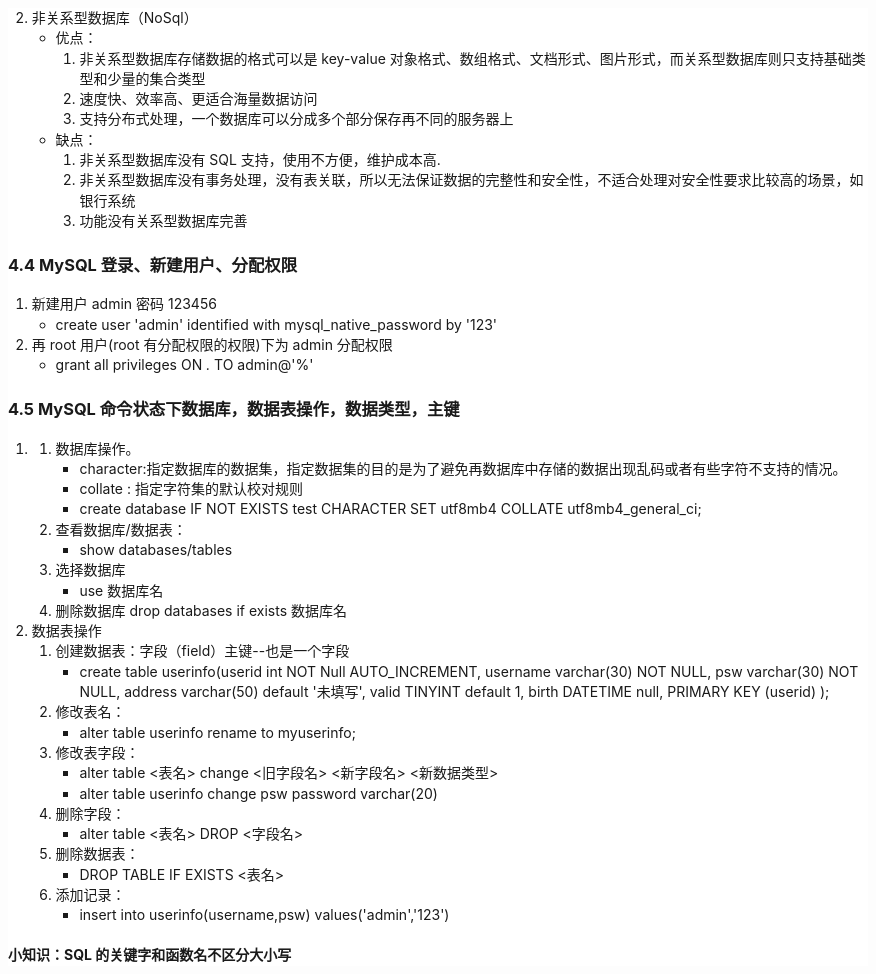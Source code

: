    2. 非关系型数据库（NoSql）
      - 优点：
        1. 非关系型数据库存储数据的格式可以是 key-value 对象格式、数组格式、文档形式、图片形式，而关系型数据库则只支持基础类型和少量的集合类型
        2. 速度快、效率高、更适合海量数据访问
        3. 支持分布式处理，一个数据库可以分成多个部分保存再不同的服务器上
      - 缺点：
        1. 非关系型数据库没有 SQL 支持，使用不方便，维护成本高.
        2. 非关系型数据库没有事务处理，没有表关联，所以无法保证数据的完整性和安全性，不适合处理对安全性要求比较高的场景，如银行系统
        3. 功能没有关系型数据库完善

### 4.4 MySQL 登录、新建用户、分配权限

1.  新建用户 admin 密码 123456
    - create user 'admin' identified with mysql_native_password by '123'
2.  再 root 用户(root 有分配权限的权限)下为 admin 分配权限
    - grant all privileges ON _._ TO admin@'%'

### 4.5 MySQL 命令状态下数据库，数据表操作，数据类型，主键

1.  1. 数据库操作。
       - character:指定数据库的数据集，指定数据集的目的是为了避免再数据库中存储的数据出现乱码或者有些字符不支持的情况。
       - collate : 指定字符集的默认校对规则
       - create database IF NOT EXISTS test CHARACTER SET utf8mb4 COLLATE utf8mb4_general_ci;
    2. 查看数据库/数据表：
       - show databases/tables
    3. 选择数据库
       - use 数据库名
    4. 删除数据库
       drop databases if exists 数据库名
2.  数据表操作
    1. 创建数据表：字段（field）主键--也是一个字段
       - create table userinfo(userid int NOT Null AUTO_INCREMENT,
         username varchar(30) NOT NULL,
         psw varchar(30) NOT NULL,
         address varchar(50) default '未填写',
         valid TINYINT default 1,
         birth DATETIME null,
         PRIMARY KEY (userid)
         );
    2. 修改表名：
       - alter table userinfo rename to myuserinfo;
    3. 修改表字段：
       - alter table <表名> change <旧字段名> <新字段名> <新数据类型>
       - alter table userinfo change psw password varchar(20)
    4. 删除字段：
       - alter table <表名> DROP <字段名>
    5. 删除数据表：
       - DROP TABLE IF EXISTS <表名>
    6. 添加记录：
       - insert into userinfo(username,psw) values('admin','123')

#### 小知识：SQL 的关键字和函数名不区分大小写
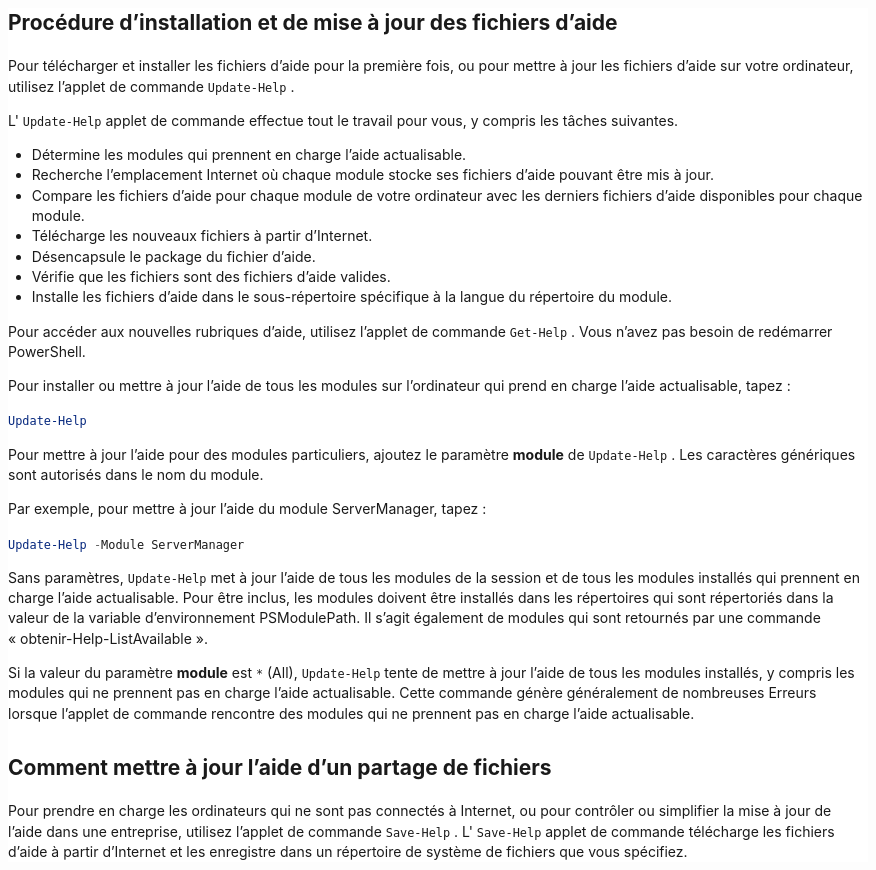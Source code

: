 ## <a name="how-to-install-and-update-help-files"></a>Procédure d’installation et de mise à jour des fichiers d’aide

Pour télécharger et installer les fichiers d’aide pour la première fois, ou pour mettre à jour les fichiers d’aide sur votre ordinateur, utilisez l’applet de commande `Update-Help` .

L' `Update-Help` applet de commande effectue tout le travail pour vous, y compris les tâches suivantes.

- Détermine les modules qui prennent en charge l’aide actualisable.
- Recherche l’emplacement Internet où chaque module stocke ses fichiers d’aide pouvant être mis à jour.
- Compare les fichiers d’aide pour chaque module de votre ordinateur avec les derniers fichiers d’aide disponibles pour chaque module.
- Télécharge les nouveaux fichiers à partir d’Internet.
- Désencapsule le package du fichier d’aide.
- Vérifie que les fichiers sont des fichiers d’aide valides.
- Installe les fichiers d’aide dans le sous-répertoire spécifique à la langue du répertoire du module.

Pour accéder aux nouvelles rubriques d’aide, utilisez l’applet de commande `Get-Help` . Vous n’avez pas besoin de redémarrer PowerShell.

Pour installer ou mettre à jour l’aide de tous les modules sur l’ordinateur qui prend en charge l’aide actualisable, tapez :

```powershell
Update-Help
```

Pour mettre à jour l’aide pour des modules particuliers, ajoutez le paramètre **module** de `Update-Help` . Les caractères génériques sont autorisés dans le nom du module.

Par exemple, pour mettre à jour l’aide du module ServerManager, tapez :

```powershell
Update-Help -Module ServerManager
```

Sans paramètres, `Update-Help` met à jour l’aide de tous les modules de la session et de tous les modules installés qui prennent en charge l’aide actualisable. Pour être inclus, les modules doivent être installés dans les répertoires qui sont répertoriés dans la valeur de la variable d’environnement PSModulePath. Il s’agit également de modules qui sont retournés par une commande « obtenir-Help-ListAvailable ».

Si la valeur du paramètre **module** est `*` (All), `Update-Help` tente de mettre à jour l’aide de tous les modules installés, y compris les modules qui ne prennent pas en charge l’aide actualisable. Cette commande génère généralement de nombreuses Erreurs lorsque l’applet de commande rencontre des modules qui ne prennent pas en charge l’aide actualisable.

## <a name="how-to-update-help-from-a-file-share"></a>Comment mettre à jour l’aide d’un partage de fichiers

Pour prendre en charge les ordinateurs qui ne sont pas connectés à Internet, ou pour contrôler ou simplifier la mise à jour de l’aide dans une entreprise, utilisez l’applet de commande `Save-Help` . L' `Save-Help` applet de commande télécharge les fichiers d’aide à partir d’Internet et les enregistre dans un répertoire de système de fichiers que vous spécifiez.
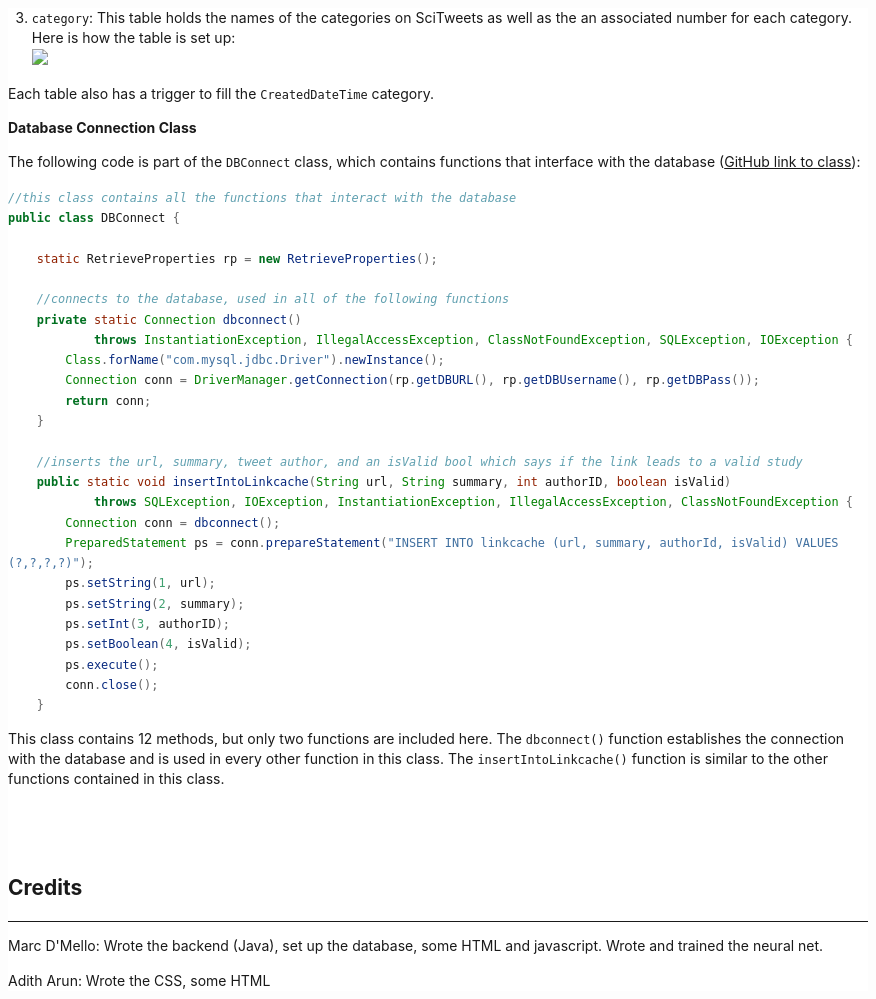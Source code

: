 3. `category`: This table holds the names of the categories on SciTweets as well as the an associated number for each category. Here is how the table is set up: <br>
![](category.png)

Each table also has a trigger to fill the `CreatedDateTime` category.

__Database Connection Class__

The following code is part of the `DBConnect` class, which contains functions that interface with the database ([GitHub link to class]()):

```Java
//this class contains all the functions that interact with the database
public class DBConnect {

	static RetrieveProperties rp = new RetrieveProperties();

	//connects to the database, used in all of the following functions
	private static Connection dbconnect()
			throws InstantiationException, IllegalAccessException, ClassNotFoundException, SQLException, IOException {
		Class.forName("com.mysql.jdbc.Driver").newInstance();
		Connection conn = DriverManager.getConnection(rp.getDBURL(), rp.getDBUsername(), rp.getDBPass());
		return conn;
	}

	//inserts the url, summary, tweet author, and an isValid bool which says if the link leads to a valid study
	public static void insertIntoLinkcache(String url, String summary, int authorID, boolean isValid)
			throws SQLException, IOException, InstantiationException, IllegalAccessException, ClassNotFoundException {
		Connection conn = dbconnect();
		PreparedStatement ps = conn.prepareStatement("INSERT INTO linkcache (url, summary, authorId, isValid) VALUES (?,?,?,?)");
		ps.setString(1, url);
		ps.setString(2, summary);
		ps.setInt(3, authorID);
		ps.setBoolean(4, isValid);
		ps.execute();
		conn.close();
	}
```

This class contains 12 methods, but only two functions are included here. The `dbconnect()` function establishes the connection with the database and is used in every other function in this class. The `insertIntoLinkcache()` function is similar to the other functions contained in this class.

<br><br>
## Credits
---
Marc D'Mello: Wrote the backend (Java), set up the database, some HTML and javascript. Wrote and trained the neural net.

Adith Arun: Wrote the CSS, some HTML
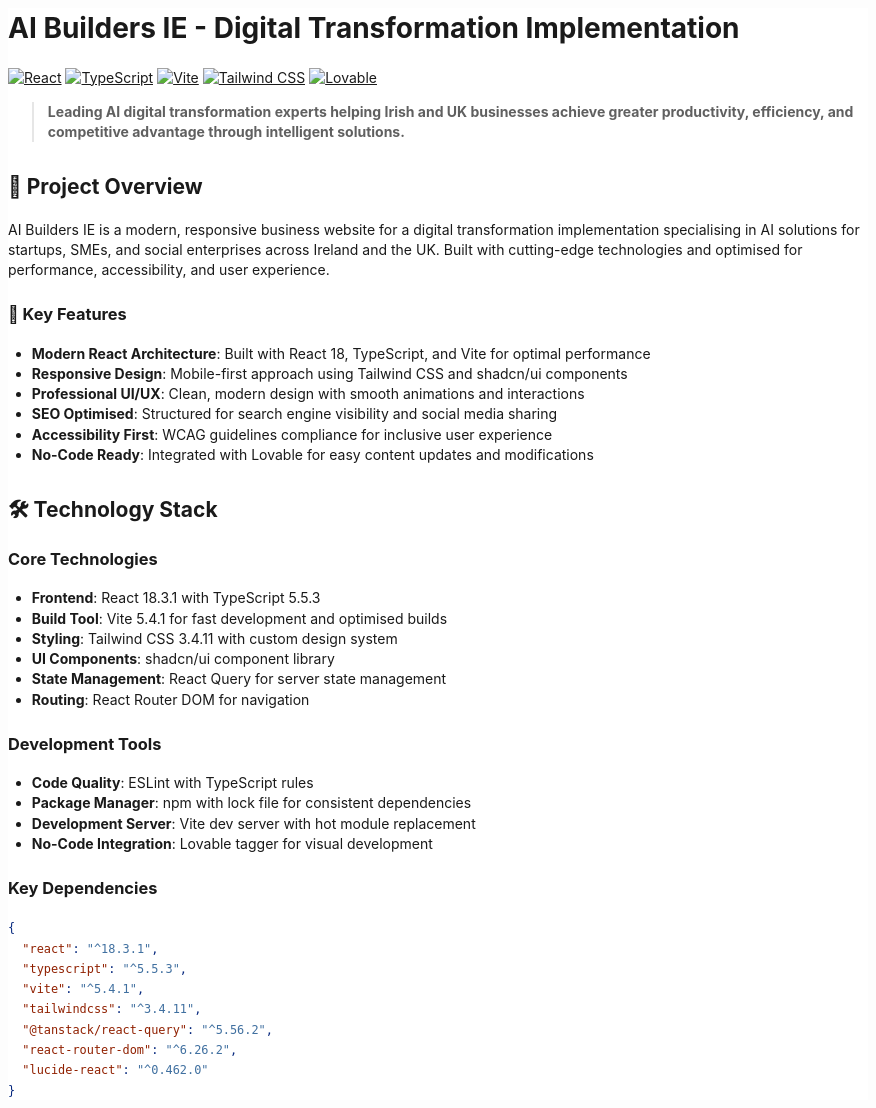 # AI Builders IE - Digital Transformation Implementation

[![React](https://img.shields.io/badge/React-18.3.1-blue.svg)](https://reactjs.org/)
[![TypeScript](https://img.shields.io/badge/TypeScript-5.5.3-blue.svg)](https://www.typescriptlang.org/)
[![Vite](https://img.shields.io/badge/Vite-5.4.1-646CFF.svg)](https://vitejs.dev/)
[![Tailwind CSS](https://img.shields.io/badge/Tailwind_CSS-3.4.11-38B2AC.svg)](https://tailwindcss.com/)
[![Lovable](https://img.shields.io/badge/Lovable-Enabled-FF6B9D.svg)](https://lovable.dev/)

> **Leading AI digital transformation experts helping Irish and UK businesses achieve greater productivity, efficiency, and competitive advantage through intelligent solutions.**

## 🚀 Project Overview

AI Builders IE is a modern, responsive business website for a digital transformation implementation specialising in AI solutions for startups, SMEs, and social enterprises across Ireland and the UK. Built with cutting-edge technologies and optimised for performance, accessibility, and user experience.

### 🎯 Key Features

- **Modern React Architecture**: Built with React 18, TypeScript, and Vite for optimal performance
- **Responsive Design**: Mobile-first approach using Tailwind CSS and shadcn/ui components
- **Professional UI/UX**: Clean, modern design with smooth animations and interactions
- **SEO Optimised**: Structured for search engine visibility and social media sharing
- **Accessibility First**: WCAG guidelines compliance for inclusive user experience
- **No-Code Ready**: Integrated with Lovable for easy content updates and modifications

## 🛠️ Technology Stack

### Core Technologies
- **Frontend**: React 18.3.1 with TypeScript 5.5.3
- **Build Tool**: Vite 5.4.1 for fast development and optimised builds
- **Styling**: Tailwind CSS 3.4.11 with custom design system
- **UI Components**: shadcn/ui component library
- **State Management**: React Query for server state management
- **Routing**: React Router DOM for navigation

### Development Tools
- **Code Quality**: ESLint with TypeScript rules
- **Package Manager**: npm with lock file for consistent dependencies
- **Development Server**: Vite dev server with hot module replacement
- **No-Code Integration**: Lovable tagger for visual development

### Key Dependencies
```json
{
  "react": "^18.3.1",
  "typescript": "^5.5.3",
  "vite": "^5.4.1",
  "tailwindcss": "^3.4.11",
  "@tanstack/react-query": "^5.56.2",
  "react-router-dom": "^6.26.2",
  "lucide-react": "^0.462.0"
}
```
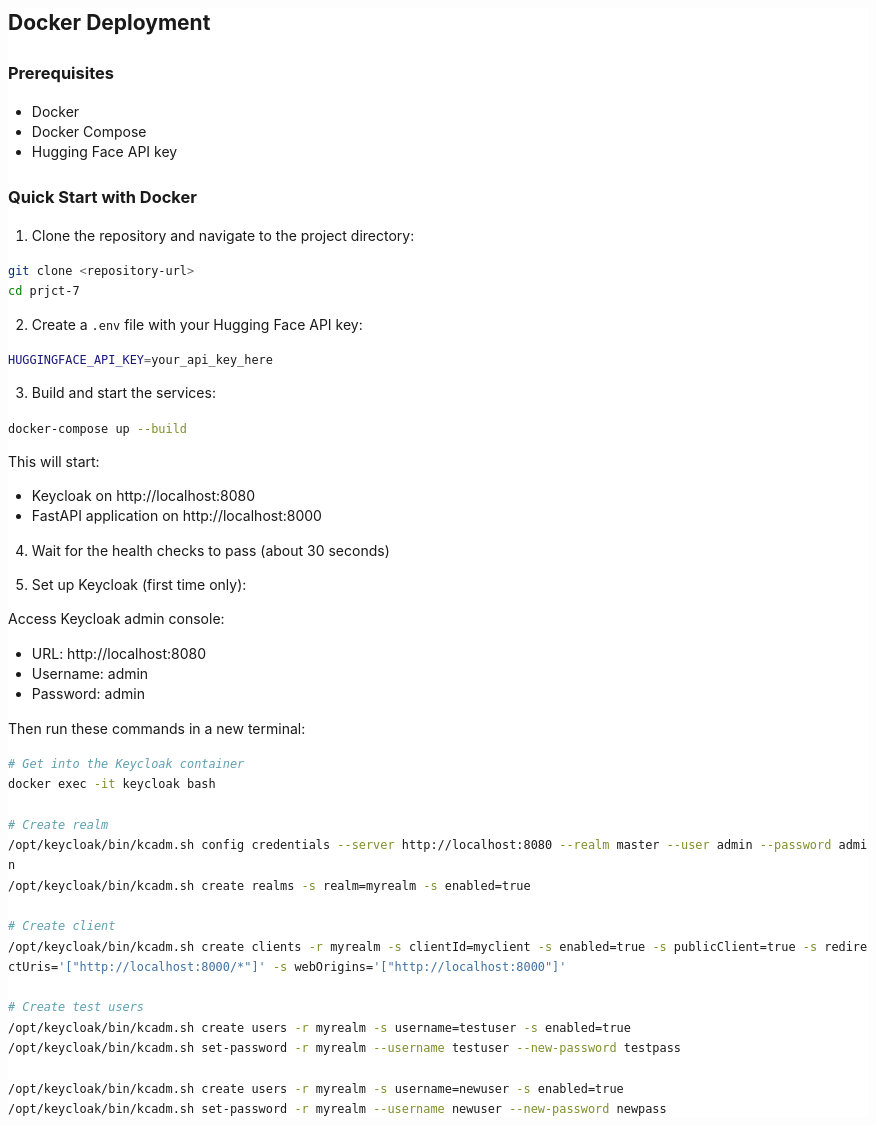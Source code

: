 ## Docker Deployment

### Prerequisites
- Docker
- Docker Compose
- Hugging Face API key

### Quick Start with Docker

1. Clone the repository and navigate to the project directory:
```bash
git clone <repository-url>
cd prjct-7
```

2. Create a `.env` file with your Hugging Face API key:
```bash
HUGGINGFACE_API_KEY=your_api_key_here
```

3. Build and start the services:
```bash
docker-compose up --build
```

This will start:
- Keycloak on http://localhost:8080
- FastAPI application on http://localhost:8000

4. Wait for the health checks to pass (about 30 seconds)

5. Set up Keycloak (first time only):

Access Keycloak admin console:
- URL: http://localhost:8080
- Username: admin
- Password: admin

Then run these commands in a new terminal:
```bash
# Get into the Keycloak container
docker exec -it keycloak bash

# Create realm
/opt/keycloak/bin/kcadm.sh config credentials --server http://localhost:8080 --realm master --user admin --password admin
/opt/keycloak/bin/kcadm.sh create realms -s realm=myrealm -s enabled=true

# Create client
/opt/keycloak/bin/kcadm.sh create clients -r myrealm -s clientId=myclient -s enabled=true -s publicClient=true -s redirectUris='["http://localhost:8000/*"]' -s webOrigins='["http://localhost:8000"]'

# Create test users
/opt/keycloak/bin/kcadm.sh create users -r myrealm -s username=testuser -s enabled=true
/opt/keycloak/bin/kcadm.sh set-password -r myrealm --username testuser --new-password testpass

/opt/keycloak/bin/kcadm.sh create users -r myrealm -s username=newuser -s enabled=true
/opt/keycloak/bin/kcadm.sh set-password -r myrealm --username newuser --new-password newpass
```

○ ○ ○ ○ ○ ○ ○

- Activity:
What is wanted is a copy of every line in the listing that includes the word "userid".

- Task result:
       - create table userinfo(userid int NOT Null AUTO_INCREMENT,
         PRIMARY KEY (userid)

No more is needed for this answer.